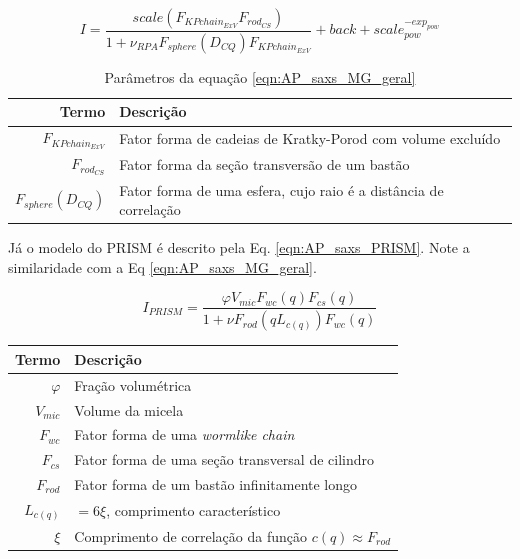 \begin{apendicesenv}
\begin{equation}
I = \frac{scale\left(F_{KPchain_{ExV}}F_{rod_{CS}}\right)}{1 + \nu_{RPA} F_{sphere}\left( D_{CQ}\right) F_{KPchain_{ExV}}} + back + scale_{pow}^{-exp_{pow}}
\label{eqn:AP_saxs_MG_geral}
\end{equation}

\begin{table}
    \IBGEtab%
    {\caption{Parâmetros da equação \ref{eqn:AP_saxs_MG_geral}}
     \label{tab_ap:fatores_geral} }%
    {\begin{tabular}{r p{8cm}}
    \toprule
    Termo 			& Descrição        						\\
    \midrule
    \(F_{KPchain_{ExV}}\)  & Fator forma de cadeias de Kratky-Porod com volume excluído \\
    \(F_{rod_{CS}}\)		 & Fator forma da seção transversão de um bastão	\\
    \(F_{sphere}(D_{CQ})\) & Fator forma de uma esfera, cujo raio é a distância de correlação \\
    \bottomrule%
    \end{tabular}}
    {}%
\end{table}


Já o modelo do PRISM é descrito pela Eq. \ref{eqn:AP_saxs_PRISM}. Note a similaridade com a Eq \ref{eqn:AP_saxs_MG_geral}.

\begin{equation}
I_{PRISM}= \frac{\varphi V_{mic}F_{wc}(q)F_{cs}(q)}{1 + \nu F_{rod}(qL_{c(q)})F_{wc}(q)}
\label{eqn:AP_saxs_PRISM}
\end{equation}

\begin{table}
    {%
     \begin{tabular}{r p{8cm}}
     \toprule
     Termo 			& Descrição        						\\
     \midrule
     \(\varphi\)		& Fração volumétrica \\ %
     \(V_{mic}\)		& Volume da micela   \\
     \(F_{wc}\)		& Fator forma de uma \emph{wormlike chain} \\
     \(F_{cs}\)		& Fator forma de uma seção transversal de cilindro \\ %
     \(F_{rod}\)		& Fator forma de um bastão infinitamente longo \\
     \(L_{c(q)}\)		& \(=6\xi\), comprimento característico \\
     \(\xi\)			& Comprimento de correlação da função \(c(q) \approx F_{rod}\) \\
     \bottomrule
     \end{tabular}}%
     {}%
\end{table}



\end{apendicesenv}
##############################
--- WHAT TO PRODUCE ---
Only the pictures should be left out; the rest of the material above must be repeated exactly.

--- OUTPUT ---
 \begin{apendicesenv}
\begin{equation}
I = \frac{scale\left(F_{KPchain_{ExV}}F_{rod_{CS}}\right)}{1 + \nu_{RPA} F_{sphere}\left( D_{CQ}\right) F_{KPchain_{ExV}}} + back + scale_{pow}^{-exp_{pow}}
\label{eqn:AP_saxs_MG_geral}
\end{equation}

\begin{table}
    \IBGEtab%
    {\caption{Parâmetros da equação \ref{eqn:AP_saxs_MG_geral}}
     \label{tab_ap:fatores_geral} }%
    {\begin{tabular}{r p{8cm}}
    \toprule
    Termo 			& Descrição        						\\
    \midrule
    \(F_{KPchain_{ExV}}\)  & Fator forma de cadeias de Kratky-Porod com volume excluído \\
    \(F_{rod_{CS}}\)		 & Fator forma da seção transversão de um bastão	\\
    \(F_{sphere}(D_{CQ})\) & Fator forma de uma esfera, cujo raio é a distância de correlação \\
    \bottomrule%
    \end{tabular}}
    {}%
\end{table}


Já o modelo do PRISM é descrito pela Eq. \ref{eqn:AP_saxs_PRISM}. Note a similaridade com a Eq \ref{eqn:AP_saxs_MG_geral}.

\begin{equation}
I_{PRISM}= \frac{\varphi V_{mic}F_{wc}(q)F_{cs}(q)}{1 + \nu F_{rod}(qL_{c(q)})F_{wc}(q)}
\label{eqn:AP_saxs_PRISM}
\end{equation}

\begin{table}
    {%
     \begin{tabular}{r p{8cm}}
     \toprule
     Termo 			& Descrição        						\\
     \midrule
     \(\varphi\)		& Fração volumétrica \\ %
     \(V_{mic}\)		& Volume da micela   \\
     \(F_{wc}\)		& Fator forma de uma \emph{wormlike chain} \\
     \(F_{cs}\)		& Fator forma de uma seção transversal de cilindro \\ %
     \(F_{rod}\)		& Fator forma de um bastão infinitamente longo \\
     \(L_{c(q)}\)		& \(=6\xi\), comprimento característico \\
     \(\xi\)			& Comprimento de correlação da função \(c(q) \approx F_{rod}\) \\
     \bottomrule
     \end{tabular}}%
     {}%
\end{table}



\end{apendicesenv}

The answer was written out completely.